→ **What you need to do**: Repeat the entries shown below with every word and mark intact.

Plain-text document sources:

========================================

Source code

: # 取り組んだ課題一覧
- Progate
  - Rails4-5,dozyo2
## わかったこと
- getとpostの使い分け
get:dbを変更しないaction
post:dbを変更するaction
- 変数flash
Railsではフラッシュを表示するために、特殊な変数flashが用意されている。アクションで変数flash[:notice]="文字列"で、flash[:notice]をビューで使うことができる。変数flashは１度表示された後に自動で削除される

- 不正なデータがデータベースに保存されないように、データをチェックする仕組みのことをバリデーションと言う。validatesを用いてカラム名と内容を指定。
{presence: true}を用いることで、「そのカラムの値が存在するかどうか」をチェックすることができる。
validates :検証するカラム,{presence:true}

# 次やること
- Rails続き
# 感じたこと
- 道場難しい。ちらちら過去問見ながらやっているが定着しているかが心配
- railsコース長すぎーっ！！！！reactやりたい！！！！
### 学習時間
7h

========================================

→ **Response below**:
Source code

: # 取り組んだ課題一覧
- Progate
  - Rails4-5,dozyo2
## わかったこと
- getとpostの使い分け
get:dbを変更しないaction
post:dbを変更するaction
- 変数flash
Railsではフラッシュを表示するために、特殊な変数flashが用意されている。アクションで変数flash[:notice]="文字列"で、flash[:notice]をビューで使うことができる。変数flashは１度表示された後に自動で削除される

- 不正なデータがデータベースに保存されないように、データをチェックする仕組みのことをバリデーションと言う。validatesを用いてカラム名と内容を指定。
{presence: true}を用いることで、「そのカラムの値が存在するかどうか」をチェックすることができる。
validates :検証するカラム,{presence:true}

# 次やること
- Rails続き
# 感じたこと
- 道場難しい。ちらちら過去問見ながらやっているが定着しているかが心配
- railsコース長すぎーっ！！！！reactやりたい！！！！
### 学習時間
7h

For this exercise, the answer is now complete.